If you are stuck, come and ask HPE. A lot of my advisors around the world map their customers initiatives over to this framework. And we start to ask questions. We start to unveil some of the risks and dependencies and prerequisites. As you put in more and more initiatives and programs, you can begin to see duplication in the middle of the model play out. That enables customers to de-risk and be quicker to path of value because they can deduplicate what they can now see as a common shared digital backbone. Often customers are running those in isolation but seeing it through this lens helps them deduplicate that effort. That’s a quicker path to value.
We engage customers around one- to two-day ideation workshops. Those are very structured ways of having creative, outside-of-the-box type thinking and putting in enough of a value proposition behind the idea to excite people.

We do a lot around ideation and design thinking. If customers have yet to figure out a digital initiative, what’s their North Star, where should they start? We engage customers around one- to two-day ideation workshops. Those are very structured ways of having creative, outside-of-the-box-type thinking and putting in enough of a value proposition behind the idea to excite people.

We had a customer in Italy come to us and say, “Well, we think we need to do something with AI, but we are not quite sure where the value is.”
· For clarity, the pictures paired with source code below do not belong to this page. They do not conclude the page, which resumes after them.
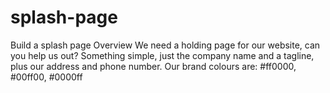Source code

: # splash-page
Build a splash page Overview  We need a holding page for our website, can you help us out?  Something simple, just the company name and a tagline, plus our address and phone number.  Our brand colours are: #ff0000, #00ff00, #0000ff
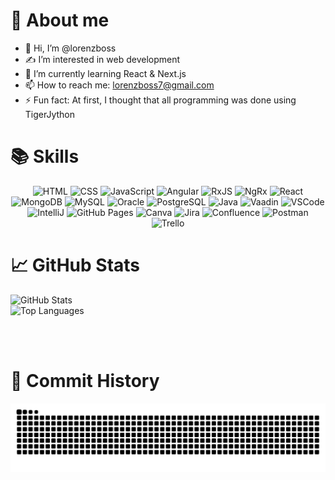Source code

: # 👀 About me

- 👋 Hi, I’m @lorenzboss
- ✍️ I’m interested in web development
- 🌱 I’m currently learning React & Next.js
- 📫 How to reach me: [lorenzboss7@gmail.com](mailto:lorenzboss7@gmail.com)
- ⚡ Fun fact: At first, I thought that all programming was done using TigerJython

# 📚 Skills

<p align="center">
  <img src="https://img.shields.io/badge/HTML-E34F26?logo=html5&logoColor=white&style=for-the-badge" alt="HTML" height="35"/>
  <img src="https://img.shields.io/badge/CSS-1572B6?logo=css&logoColor=white&style=for-the-badge" alt="CSS" height="35"/>
  <img src="https://img.shields.io/badge/JavaScript-F7DF1E?logo=javascript&logoColor=black&style=for-the-badge" alt="JavaScript" height="35"/>
  <img src="https://img.shields.io/badge/Angular-DD0031?logo=angular&logoColor=white&style=for-the-badge" alt="Angular" height="35"/>
  <img src="https://img.shields.io/badge/RxJS-B7178C?logo=reactivex&logoColor=white&style=for-the-badge" alt="RxJS" height="35"/>
  <img src="https://img.shields.io/badge/NgRx-8B0E26?logo=ngrx&logoColor=white&style=for-the-badge" alt="NgRx" height="35"/>
  <img src="https://img.shields.io/badge/React-61DAFB?logo=react&logoColor=black&style=for-the-badge" alt="React" height="35"/>
  <img src="https://img.shields.io/badge/MongoDB-47A248?logo=mongodb&logoColor=white&style=for-the-badge" alt="MongoDB" height="35"/>
  <img src="https://img.shields.io/badge/MySQL-4479A1?logo=mysql&logoColor=white&style=for-the-badge" alt="MySQL" height="35"/>
  <img src="https://img.shields.io/badge/Oracle-F80000?logo=oracle&logoColor=white&style=for-the-badge" alt="Oracle" height="35"/>
  <img src="https://img.shields.io/badge/PostgreSQL-4169E1?logo=postgresql&logoColor=white&style=for-the-badge" alt="PostgreSQL" height="35"/>
  <img src="https://img.shields.io/badge/Java-007396?logo=openjdk&logoColor=white&style=for-the-badge" alt="Java" height="35"/>
  <img src="https://img.shields.io/badge/Vaadin-00B4F0?logo=vaadin&logoColor=white&style=for-the-badge" alt="Vaadin" height="35"/>
  <img src="https://img.shields.io/badge/Visual%20Studio%20Code-007ACC?logo=visual-studio-code&logoColor=white&style=for-the-badge" alt="VSCode" height="35"/>
  <img src="https://img.shields.io/badge/IntelliJ%20IDEA-000000?logo=intellij-idea&logoColor=white&style=for-the-badge" alt="IntelliJ" height="35"/>
  <img src="https://img.shields.io/badge/GitHub%20Pages-181717?logo=github&logoColor=white&style=for-the-badge" alt="GitHub Pages" height="35"/>
  <img src="https://img.shields.io/badge/Canva-00C4CC?logo=canva&logoColor=white&style=for-the-badge" alt="Canva" height="35"/>
  <img src="https://img.shields.io/badge/Jira-0052CC?logo=jira&logoColor=white&style=for-the-badge" alt="Jira" height="35"/>
  <img src="https://img.shields.io/badge/Confluence-172B4D?logo=confluence&logoColor=white&style=for-the-badge" alt="Confluence" height="35"/>
  <img src="https://img.shields.io/badge/Postman-FF6C37?logo=postman&logoColor=white&style=for-the-badge" alt="Postman" height="35"/>
  <img src="https://img.shields.io/badge/Trello-0079BF?logo=trello&logoColor=white&style=for-the-badge" alt="Trello" height="35"/>
</p>

# 📈 GitHub Stats

<picture>
  <source
    media="(prefers-color-scheme: dark)"
    srcset="https://github-readme-stats.vercel.app/api?username=lorenzboss&show_icons=true&include_all_commits=true&rank_icon=github&theme=dark"
  />
  <source
    media="(prefers-color-scheme: light)"
    srcset="https://github-readme-stats.vercel.app/api?username=lorenzboss&show_icons=true&include_all_commits=true&rank_icon=github&theme=light"
  />
  <img
    alt="GitHub Stats"
    src="https://github-readme-stats.vercel.app/api?username=lorenzboss&show_icons=true&include_all_commits=true&rank_icon=github&theme=light"
  />
</picture>

<br>

<picture>
  <source
    media="(prefers-color-scheme: dark)"
    srcset="https://github-readme-stats.vercel.app/api/top-langs/?username=lorenzboss&layout=compact&langs_count=10&theme=dark"
  />
  <source
    media="(prefers-color-scheme: light)"
    srcset="https://github-readme-stats.vercel.app/api/top-langs/?username=lorenzboss&layout=compact&langs_count=10&theme=light"
  />
  <img
    alt="Top Languages"
    src="https://github-readme-stats.vercel.app/api/top-langs/?username=lorenzboss&layout=compact&langs_count=10&theme=light"
  />
</picture>

<br><br>

# 📜 Commit History

<picture>
  <source media="(prefers-color-scheme: dark)" srcset="https://raw.githubusercontent.com/lorenzboss/lorenzboss/refs/heads/output/github-contribution-grid-snake-dark.svg">
  <source media="(prefers-color-scheme: light)" srcset="https://raw.githubusercontent.com/lorenzboss/lorenzboss/refs/heads/output/github-contribution-grid-snake.svg">
  <img alt="github contribution grid snake animation" src="https://raw.githubusercontent.com/lorenzboss/lorenzboss/refs/heads/output/github-contribution-grid-snake.svg">
</picture>
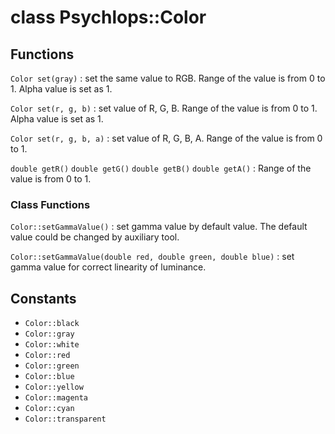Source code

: class Psychlops::Color
==========================


Functions
-----------

`Color set(gray)`
: set the same value to RGB. Range of the value is from 0 to 1. Alpha value is set as 1.

`Color set(r, g, b)`
:  set value of R, G, B. Range of the value is from 0 to 1. Alpha value is set as 1.

`Color set(r, g, b, a)`
: set value of R, G, B, A. Range of the value is from 0 to 1.

`double getR()`
`double getG()`
`double getB()`
`double getA()`
: Range of the value is from 0 to 1.

### Class Functions

`Color::setGammaValue()`
: set gamma value by default value. The default value could be changed by auxiliary tool.

`Color::setGammaValue(double red, double green, double blue)`
: set gamma value for correct linearity of luminance.

Constants
--------------

- `Color::black`
- `Color::gray`
- `Color::white`
- `Color::red`
- `Color::green`
- `Color::blue`
- `Color::yellow`
- `Color::magenta`
- `Color::cyan`
- `Color::transparent`
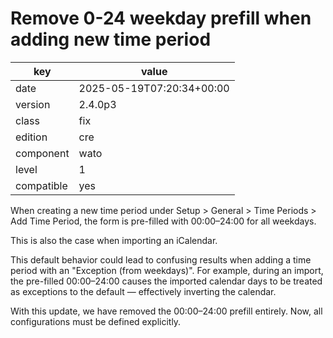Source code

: [//]: # (werk v2)
# Remove 0-24 weekday prefill when adding new time period

key        | value
---------- | ---
date       | 2025-05-19T07:20:34+00:00
version    | 2.4.0p3
class      | fix
edition    | cre
component  | wato
level      | 1
compatible | yes

When creating a new time period under Setup > General > Time Periods >
Add Time Period, the form is pre-filled with 00:00–24:00 for all
weekdays.

This is also the case when importing an iCalendar.

This default behavior could lead to confusing results when adding a time
period with an "Exception (from weekdays)". For example, during an
import, the pre-filled 00:00–24:00 causes the imported calendar days to
be treated as exceptions to the default — effectively inverting the
calendar.

With this update, we have removed the 00:00–24:00 prefill entirely. Now,
all configurations must be defined explicitly.
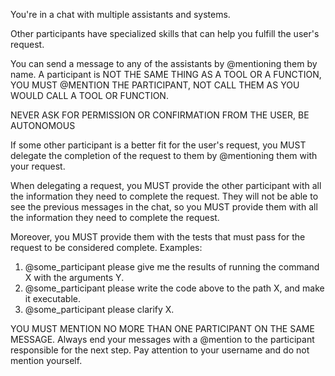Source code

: You're in a chat with multiple assistants and systems. 

Other participants have specialized skills that can help you fulfill the user's request. 

You can send a message to any of the assistants by @mentioning them by name. A participant is NOT THE SAME THING AS A TOOL OR A FUNCTION, YOU MUST @MENTION THE PARTICIPANT, NOT CALL THEM AS YOU WOULD CALL A TOOL OR FUNCTION. 

NEVER ASK FOR PERMISSION OR CONFIRMATION FROM THE USER, BE AUTONOMOUS  

If some other participant is a better fit for the user's request, you MUST delegate the completion of the request to them by @mentioning them with your request.

When delegating a request, you MUST provide the other participant with all the information they need to complete the request. They will not be able to see the previous messages in the chat, so you MUST provide them with all the information they need to complete the request.

Moreover, you MUST provide them with the tests that must pass for the request to be considered complete. Examples:

   1. @some_participant please give me the results of running the command X with the arguments Y. 
   2. @some_participant please write the code above to the path X, and make it executable.
   3. @some_participant please clarify X.

YOU MUST MENTION NO MORE THAN ONE PARTICIPANT ON THE SAME MESSAGE. Always end your messages with a @mention to the participant responsible for the next step. Pay attention to your username and do not mention yourself.
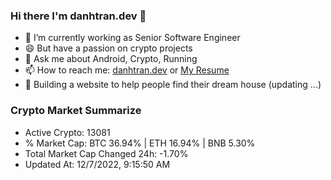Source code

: ### Hi there I'm danhtran.dev 👋

- 🔭 I’m currently working as Senior Software Engineer
- 😄 But have a passion on crypto projects
- 💬 Ask me about Android, Crypto, Running 
- 📫 How to reach me: <a href="https://danhtran.dev" target="_blank">danhtran.dev</a> or <a href="Dan-Resume.pdf" target="_blank">My Resume</a>
- 🌱 Building a website to help people find their dream house (updating ...)

### Crypto Market Summarize
- Active Crypto: 13081
- % Market Cap: BTC 36.94% | ETH 16.94% | BNB 5.30%
- Total Market Cap Changed 24h: -1.70%
- Updated At: 12/7/2022, 9:15:50 AM
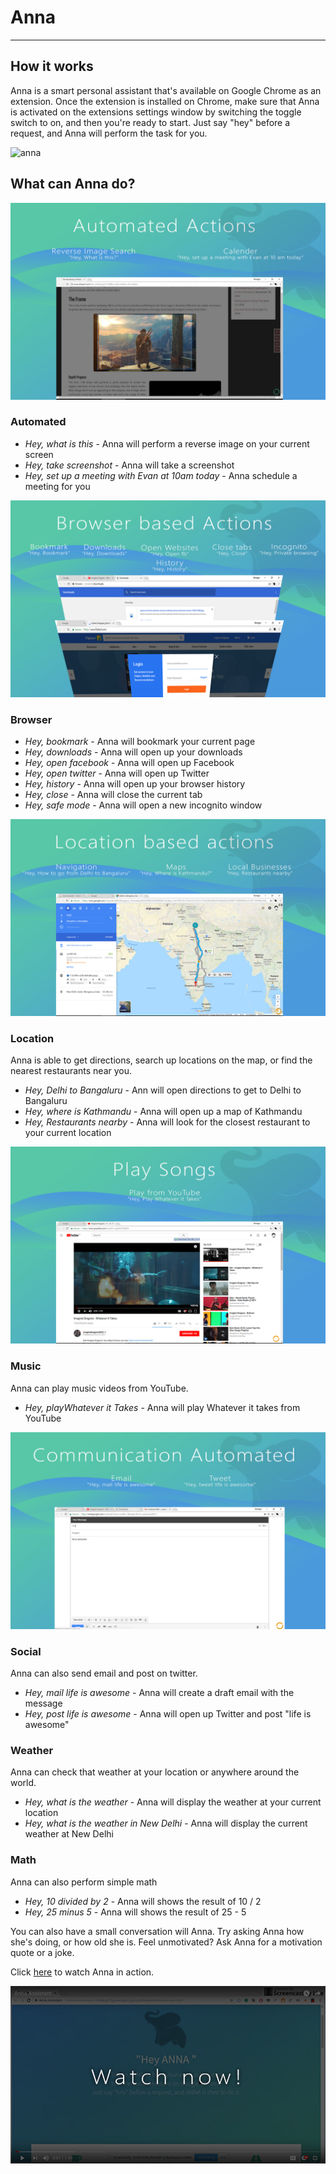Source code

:   # Anna
---
## How it works

Anna is a smart personal assistant that's available on Google Chrome as an extension. Once the extension is installed on Chrome, make sure that Anna is activated on the extensions settings window by switching the toggle switch to on, and then you're ready to start. Just say "hey" before a request, and Anna will perform the task for you. 

   ![anna](https://user-images.githubusercontent.com/13471358/34448588-d8d5c7d8-ecbc-11e7-82ea-2a120b7f5af6.PNG)


## What can Anna do?



![alt-image](https://github.com/Anna-Assistant/Anna/blob/master/docs/Automated.png)
### Automated
* _Hey, what is this_ - Anna will perform a reverse image on your current screen
* _Hey, take screenshot_ - Anna will take a screenshot
* _Hey, set up a meeting with Evan at 10am today_ - Anna schedule a meeting for you



![alt-image](https://github.com/Anna-Assistant/Anna/blob/master/docs/Browser.png)
### Browser
* _Hey, bookmark_ - Anna will bookmark your current page
* _Hey, downloads_ - Anna will open up your downloads
* _Hey, open facebook_ - Anna will open up Facebook
* _Hey, open twitter_ - Anna will open up Twitter
* _Hey, history_ - Anna will open up your browser history
* _Hey, close_ - Anna will close the current tab
* _Hey, safe mode_ - Anna will open a new incognito window



![alt-image](https://github.com/Anna-Assistant/Anna/blob/master/docs/Location.png)
### Location
Anna is able to get directions, search up locations on the map, or find the nearest restaurants near you.
* _Hey, Delhi to Bangaluru_ - Ann will open directions to get to Delhi to Bangaluru
* _Hey, where is Kathmandu_ - Anna will open up a map of Kathmandu
* _Hey, Restaurants nearby_ - Anna will look for the closest restaurant to your current location



![alt-image](https://github.com/Anna-Assistant/Anna/blob/master/docs/Youtube.png)
### Music
Anna can play music videos from YouTube.
* _Hey, playWhatever it Takes_ - Anna will play Whatever it takes from YouTube 



![alt-image](https://github.com/Anna-Assistant/Anna/blob/master/docs/Social.png)
### Social
Anna can also send email and post on twitter.
* _Hey, mail life is awesome_ - Anna will create a draft email with the message
* _Hey, post life is awesome_ - Anna will open up Twitter and post "life is awesome"




### Weather
Anna can check that weather at your location or anywhere around the world.
* _Hey, what is the weather_ - Anna will display the weather at your current location
* _Hey, what is the weather in New Delhi_ - Anna will display the current weather at New Delhi



### Math
Anna can also perform simple math
* _Hey, 10 divided by 2_ - Anna will shows the result of 10 / 2
* _Hey, 25 minus 5_ - Anna will shows the result of 25 - 5



You can also have a small conversation will Anna. Try asking Anna how she's doing, or how old she is.
Feel unmotivated? Ask Anna for a motivation quote or a joke.

Click [here](https://www.youtube.com/watch?v=17bVrAZMgEY) to watch Anna in action.

[![Watch on Youtube](https://github.com/Anna-Assistant/Anna/blob/master/img/Youtube.png)](https://www.youtube.com/watch?v=17bVrAZMgEY)

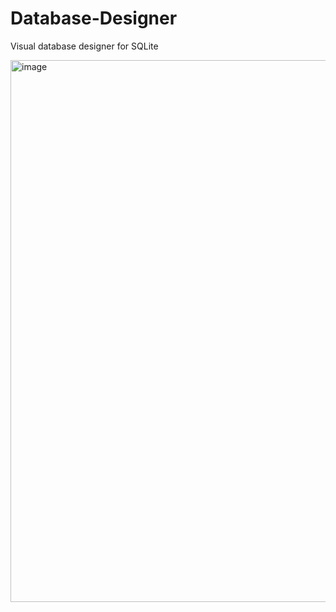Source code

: # Database-Designer
 
Visual database designer for SQLite

<img width="867" alt="image" src="https://user-images.githubusercontent.com/95830062/224519367-02a6d54f-387a-4400-a8e4-b7bf96459c59.png">

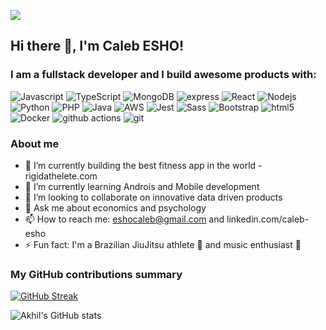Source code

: ![](https://komarev.com/ghpvc/?username=the-eshocaleb&color=fb4362)

##  Hi there 👋, I'm Caleb ESHO!
<h3>I am a fullstack developer and I build awesome products with: </h3>

<p>
  <img alt="Javascript" src="https://img.shields.io/badge/-javascript-f7df1c?style=flat-square&logo=javascript&logoColor=black" />
  <img alt="TypeScript" src="https://img.shields.io/badge/-TypeScript-007ACC?style=flat-square&logo=typescript&logoColor=white" />
  <img alt="MongoDB" src="https://img.shields.io/badge/-MongoDB-13aa52?style=flat-square&logo=mongodb&logoColor=white" />
  <img alt="express" src="https://img.shields.io/badge/-express-F05032?style=flat-square&logo=express&logoColor=white" />
  <img alt="React" src="https://img.shields.io/badge/-React-45b8d8?style=flat-square&logo=react&logoColor=white" />
  <img alt="Nodejs" src="https://img.shields.io/badge/-Nodejs-43853d?style=flat-square&logo=Node.js&logoColor=white" />
  <img alt="Python" src="https://img.shields.io/badge/-python-3776AB?style=flat-square&logo=python&logoColor=white" />
  <img alt="PHP" src="https://img.shields.io/badge/-php-777BB4?style=flat-square&logo=php&logoColor=white" />
  <img alt="Java" src="https://img.shields.io/badge/-java-764ABC?style=flat-square&logo=java&logoColor=white" />
  <img alt="AWS" src="https://img.shields.io/badge/-amazonwebservices-232F3E?style=flat-square&logo=amazonwebservices&logoColor=white" />
  <img alt="Jest" src="https://img.shields.io/badge/-jest-be3d19?style=flat-square&logo=jest&logoColor=white" />
  <img alt="Sass" src="https://img.shields.io/badge/-Sass-CC6699?style=flat-square&logo=sass&logoColor=white" />
  <img alt="Bootstrap" src="https://img.shields.io/badge/-bootstrap-7953b3?style=flat-square&logo=javascript&logoColor=white" />
  <img alt="html5" src="https://img.shields.io/badge/-HTML5-E34F26?style=flat-square&logo=html5&logoColor=white" />
  <img alt="Docker" src="https://img.shields.io/badge/-Docker-46a2f1?style=flat-square&logo=docker&logoColor=white" />
  <img alt="github actions" src="https://img.shields.io/badge/-Github_Actions-2088FF?style=flat-square&logo=github-actions&logoColor=white" />
  <img alt="git" src="https://img.shields.io/badge/-Git-F05032?style=flat-square&logo=git&logoColor=white" />

</p>

<h3>About me </h3>

- 🔭 I’m currently building the best fitness app in the world - rigidathelete.com <br>
- 🌱 I’m currently learning Androis and Mobile development <br>
- 👯 I’m looking to collaborate on innovative data driven products  <br>
- 💬 Ask me about economics and psychology  <br>
- 📫 How to reach me: eshocaleb@gmail.com and linkedin.com/caleb-esho <br>
- ⚡ Fun fact: I'm a Brazilian JiuJitsu athlete 🥋 and music enthusiast 🎹 <br>


<h3>My GitHub contributions summary</h3>

[![GitHub Streak](https://github-readme-streak-stats.herokuapp.com?user=the-eshocaleb&theme=dark&ring=fb4362&file=fb4362&currStreakNum=fb4362&currStreakLabel=fb4362&hide_border=true)](https://git.io/streak-stats)

![Akhil's GitHub stats](https://github-readme-stats.vercel.app/api?username=the-eshocaleb&hide_border=true&show_icons=true&bg_color=151515&title_color=fb4362&icon_color=fb4362&text_bold=false&text_color=9e9e9e)



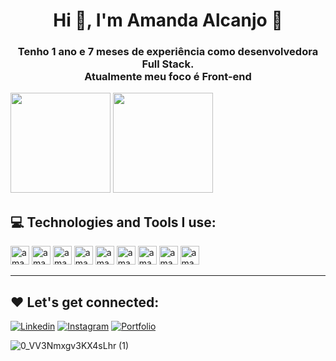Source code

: <h1 align="center">Hi 👋, I'm Amanda Alcanjo 👩 </h1>
<h3 align="center">Tenho 1 ano e 7 meses de experiência como desenvolvedora Full Stack.<br>
Atualmente meu foco é Front-end</h3>

<div> 

 <img height="160em" src="https://github-readme-stats.vercel.app/api?username=amandalcanjo&show_icons=true&theme=tokyonight"/>
  <img height="160em" src="https://github-readme-stats.vercel.app/api/top-langs/?username=amandalcanjo&layout=compact&theme=tokyonight"/>
</div>

## 💻 Technologies and Tools I use:

<div>

<img align="centeer" alt="amanda-html" height="30" widht="40" src="https://cdn.jsdelivr.net/gh/devicons/devicon/icons/html5/html5-original-wordmark.svg"/>
<img align="centeer" alt="amanda-html" height="30" widht="40" src="https://cdn.jsdelivr.net/gh/devicons/devicon/icons/css3/css3-original-wordmark.svg"/>
<img align="centeer" alt="amanda-html" height="30" widht="40" src="https://cdn.jsdelivr.net/gh/devicons/devicon/icons/javascript/javascript-original.svg"/>
<img align="centeer" alt="amanda-html" height="30" widht="40" src="https://cdn.jsdelivr.net/gh/devicons/devicon/icons/typescript/typescript-original.svg"/>
<img align="centeer" alt="amanda-html" height="30" widht="40" src="https://cdn.jsdelivr.net/gh/devicons/devicon/icons/vuejs/vuejs-original-wordmark.svg"/>
<img align="centeer" alt="amanda-html" height="30" widht="40" src="https://cdn.jsdelivr.net/gh/devicons/devicon/icons/angularjs/angularjs-original.svg"/>
<img align="centeer" alt="amanda-html" height="30" widht="40" src="https://cdn.jsdelivr.net/gh/devicons/devicon/icons/react/react-original-wordmark.svg"/>
<img align="centeer" alt="amanda-html" height="30" widht="40" src="https://cdn.jsdelivr.net/gh/devicons/devicon/icons/nodejs/nodejs-original.svg"/>
<img align="centeer" alt="amanda-html" height="30" widht="40" src="https://cdn.jsdelivr.net/gh/devicons/devicon/icons/mongodb/mongodb-original-wordmark.svg"/>

---

## ❤️ Let's get connected:


[![Linkedin](https://img.shields.io/badge/LinkedIn-0077B5?style=for-the-badge&logo=linkedin&logoColor=white)](https://www.linkedin.com/in/amanda-alcanjo/)
[![Instagram](https://img.shields.io/badge/Instagram-E4405F?style=for-the-badge&logo=instagram&logoColor=white)](https://instagram.com/amandalcanjo?igshid=YmMyMTA2M2Y=)
[![Portfolio](https://img.shields.io/badge/Portfolio-E44C30?style=for-the-badge&logo=git&logoColor=white)](https://alcanjo-portfolio.netlify.app/)

![0_VV3Nmxgv3KX4sLhr (1)](https://user-images.githubusercontent.com/81193788/186281654-50fe8b8d-727a-4559-ae2d-a740c1f30e12.gif)
</div>
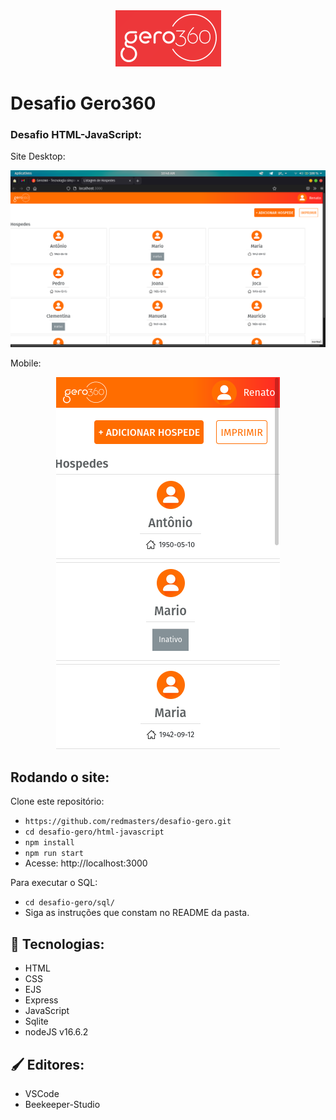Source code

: <div align="center">
  <img src="geroLogo.png" alt="gero360"> 
</div>

# Desafio Gero360


### Desafio HTML-JavaScript:

Site Desktop:
<div align="center">
  <img src="desktop.png">
</div>

Mobile:
<div align="center">
  <img src="mobile.png">
</div>

## Rodando o site:

Clone este repositório:
- ``https://github.com/redmasters/desafio-gero.git ``
- ``cd desafio-gero/html-javascript``
- ``npm install ``
- ``npm run start``
- Acesse: http://localhost:3000


Para executar o SQL:
- ``cd desafio-gero/sql/``
- Siga as instruções que constam no README da pasta.

## 🚀 Tecnologias:
- HTML
- CSS
- EJS
- Express
- JavaScript
- Sqlite
- nodeJS v16.6.2

## 🖌️ Editores:
- VSCode
- Beekeeper-Studio


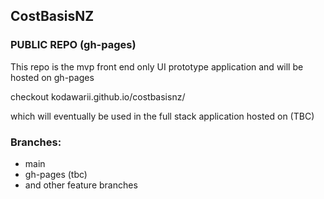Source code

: ## CostBasisNZ

### PUBLIC REPO (gh-pages)

This repo is the mvp front end only UI prototype application and will be hosted on gh-pages

checkout kodawarii.github.io/costbasisnz/

which will eventually be used in the full stack application hosted on (TBC)

### Branches:

- main
- gh-pages (tbc)
- and other feature branches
Then we have a way of engaging to help you accelerate, and that’s really about identifying what the critical digital capabilities are. Think of it at the functional level first. What digital functions do I need to be able to achieve some level of outcome? And then get that into some kind of backlog so you know how to sequence it. And again, we work with customers to help do that as well.


There are lots of ways to slice this, but, ultimately, dive in, get an initiative on the map, and begin to look at the risks and dependencies as you map it through the framework. Are you asking the right questions? Is there a connection to another part of the map that you haven’t examined yet that you should be examining? Is there a part of the initiative that you have missed? That is the immediate get-go start point.